• Problem statement
Restate all entries word for word, minus pictures.

──────── Provided material ────────

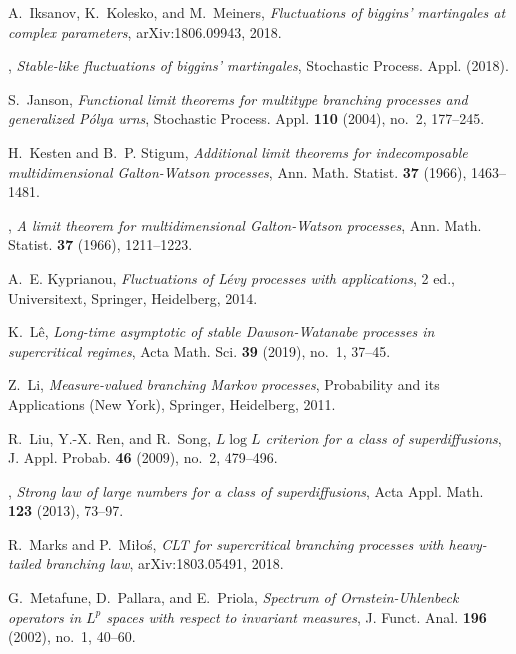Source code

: \documentclass[12pt,a4paper]{amsart}
\theoremstyle{plain}
\theoremstyle{definition}
\numberwithin{equation}{section}
\begin{document}
\begin{thebibliography}{10}
A.~Iksanov, K.~Kolesko, and M.~Meiners, \emph{Fluctuations of biggins'
  martingales at complex parameters}, arXiv:1806.09943, 2018.

\bysame, \emph{Stable-like fluctuations of biggins' martingales}, Stochastic
  Process. Appl. (2018).

S.~Janson, \emph{Functional limit theorems for multitype branching processes
  and generalized {P}\'{o}lya urns}, Stochastic Process. Appl. \textbf{110}
  (2004), no.~2, 177--245.

H.~Kesten and B.~P. Stigum, \emph{Additional limit theorems for indecomposable
  multidimensional {G}alton-{W}atson processes}, Ann. Math. Statist.
  \textbf{37} (1966), 1463--1481.

\bysame, \emph{A limit theorem for multidimensional {G}alton-{W}atson
  processes}, Ann. Math. Statist. \textbf{37} (1966), 1211--1223.

A.~E. Kyprianou, \emph{Fluctuations of {L}\'{e}vy processes with applications},
  2 ed., Universitext, Springer, Heidelberg, 2014.

K.~L\^{e}, \emph{Long-time asymptotic of stable {D}awson-{W}atanabe processes
  in supercritical regimes}, Acta Math. Sci. \textbf{39} (2019), no.~1, 37--45.

Z.~Li, \emph{Measure-valued branching {M}arkov processes}, Probability and its
  Applications (New York), Springer, Heidelberg, 2011.

R.~Liu, Y.-X. Ren, and R.~Song, \emph{{$L\log L$} criterion for a class of
  superdiffusions}, J. Appl. Probab. \textbf{46} (2009), no.~2, 479--496.

\bysame, \emph{Strong law of large numbers for a
  class of superdiffusions}, Acta Appl. Math. \textbf{123} (2013), 73--97.

R.~Marks and P.~Mi{\l}o{\'s}, \emph{C{LT} for supercritical branching processes
  with heavy-tailed branching law}, arXiv:1803.05491, 2018.

G.~Metafune, D.~Pallara, and E.~Priola, \emph{Spectrum of
  {O}rnstein-{U}hlenbeck operators in {$L^p$} spaces with respect to invariant
  measures}, J. Funct. Anal. \textbf{196} (2002), no.~1, 40--60.


\end{thebibliography}
\end{document}
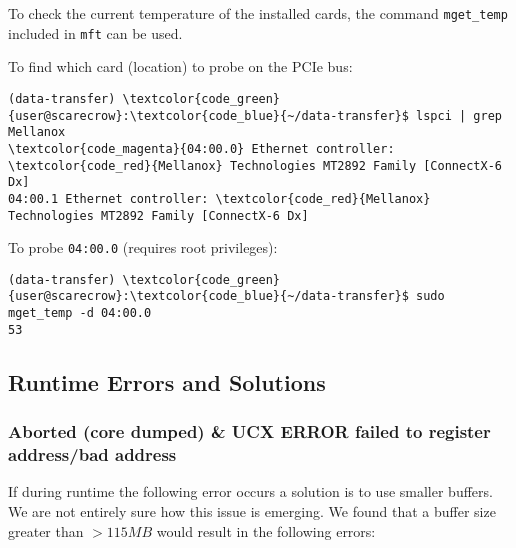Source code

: \documentclass[a4paper,onecolumn]{article}
\begin{document}
To check the current temperature of the installed cards, the command \verb|mget_temp| included in \verb|mft| can be used.

\vspace{5mm} %
To find which card (location) to probe on the PCIe bus:

\begin{Verbatim}[commandchars=\\\{\}]
(data-transfer) \textcolor{code_green}{user@scarecrow}:\textcolor{code_blue}{~/data-transfer}$ lspci | grep Mellanox
\textcolor{code_magenta}{04:00.0} Ethernet controller: \textcolor{code_red}{Mellanox} Technologies MT2892 Family [ConnectX-6 Dx]
04:00.1 Ethernet controller: \textcolor{code_red}{Mellanox} Technologies MT2892 Family [ConnectX-6 Dx]
\end{Verbatim}

\vspace{5mm} %
To probe \verb|04:00.0| (requires root privileges):

\begin{Verbatim}[commandchars=\\\{\}]
(data-transfer) \textcolor{code_green}{user@scarecrow}:\textcolor{code_blue}{~/data-transfer}$ sudo mget_temp -d 04:00.0
53
\end{Verbatim}


\subsection{Runtime Errors and Solutions}

\subsubsection{Aborted (core dumped) & UCX ERROR failed to register address/bad address}

If during runtime the following error occurs a solution is to use smaller buffers. We are not entirely sure how this issue is emerging. We found that a buffer size greater than \textcolor{code_magenta}{$>115MB$} would result in the following errors:
\end{document}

────────

• Response to this exercise
Source code

: \documentclass[12pt,a4paper]{amsart}
\theoremstyle{plain}
\theoremstyle{definition}
\numberwithin{equation}{section}
\begin{document}
\begin{thebibliography}{10}
A.~Iksanov, K.~Kolesko, and M.~Meiners, \emph{Fluctuations of biggins'
  martingales at complex parameters}, arXiv:1806.09943, 2018.

\bysame, \emph{Stable-like fluctuations of biggins' martingales}, Stochastic
  Process. Appl. (2018).

S.~Janson, \emph{Functional limit theorems for multitype branching processes
  and generalized {P}\'{o}lya urns}, Stochastic Process. Appl. \textbf{110}
  (2004), no.~2, 177--245.

H.~Kesten and B.~P. Stigum, \emph{Additional limit theorems for indecomposable
  multidimensional {G}alton-{W}atson processes}, Ann. Math. Statist.
  \textbf{37} (1966), 1463--1481.

\bysame, \emph{A limit theorem for multidimensional {G}alton-{W}atson
  processes}, Ann. Math. Statist. \textbf{37} (1966), 1211--1223.

A.~E. Kyprianou, \emph{Fluctuations of {L}\'{e}vy processes with applications},
  2 ed., Universitext, Springer, Heidelberg, 2014.

K.~L\^{e}, \emph{Long-time asymptotic of stable {D}awson-{W}atanabe processes
  in supercritical regimes}, Acta Math. Sci. \textbf{39} (2019), no.~1, 37--45.

Z.~Li, \emph{Measure-valued branching {M}arkov processes}, Probability and its
  Applications (New York), Springer, Heidelberg, 2011.

R.~Liu, Y.-X. Ren, and R.~Song, \emph{{$L\log L$} criterion for a class of
  superdiffusions}, J. Appl. Probab. \textbf{46} (2009), no.~2, 479--496.

\bysame, \emph{Strong law of large numbers for a
  class of superdiffusions}, Acta Appl. Math. \textbf{123} (2013), 73--97.

R.~Marks and P.~Mi{\l}o{\'s}, \emph{C{LT} for supercritical branching processes
  with heavy-tailed branching law}, arXiv:1803.05491, 2018.

G.~Metafune, D.~Pallara, and E.~Priola, \emph{Spectrum of
  {O}rnstein-{U}hlenbeck operators in {$L^p$} spaces with respect to invariant
  measures}, J. Funct. Anal. \textbf{196} (2002), no.~1, 40--60.


\end{thebibliography}
\end{document}
Source code

: \documentclass[a4paper,onecolumn]{article}
\begin{document}
To check the current temperature of the installed cards, the command \verb|mget_temp| included in \verb|mft| can be used.

\vspace{5mm} %
To find which card (location) to probe on the PCIe bus:

\begin{Verbatim}[commandchars=\\\{\}]
(data-transfer) \textcolor{code_green}{user@scarecrow}:\textcolor{code_blue}{~/data-transfer}$ lspci | grep Mellanox
\textcolor{code_magenta}{04:00.0} Ethernet controller: \textcolor{code_red}{Mellanox} Technologies MT2892 Family [ConnectX-6 Dx]
04:00.1 Ethernet controller: \textcolor{code_red}{Mellanox} Technologies MT2892 Family [ConnectX-6 Dx]
\end{Verbatim}

\vspace{5mm} %
To probe \verb|04:00.0| (requires root privileges):

\begin{Verbatim}[commandchars=\\\{\}]
(data-transfer) \textcolor{code_green}{user@scarecrow}:\textcolor{code_blue}{~/data-transfer}$ sudo mget_temp -d 04:00.0
53
\end{Verbatim}


\subsection{Runtime Errors and Solutions}

\subsubsection{Aborted (core dumped) & UCX ERROR failed to register address/bad address}

If during runtime the following error occurs a solution is to use smaller buffers. We are not entirely sure how this issue is emerging. We found that a buffer size greater than \textcolor{code_magenta}{$>115MB$} would result in the following errors:
\end{document}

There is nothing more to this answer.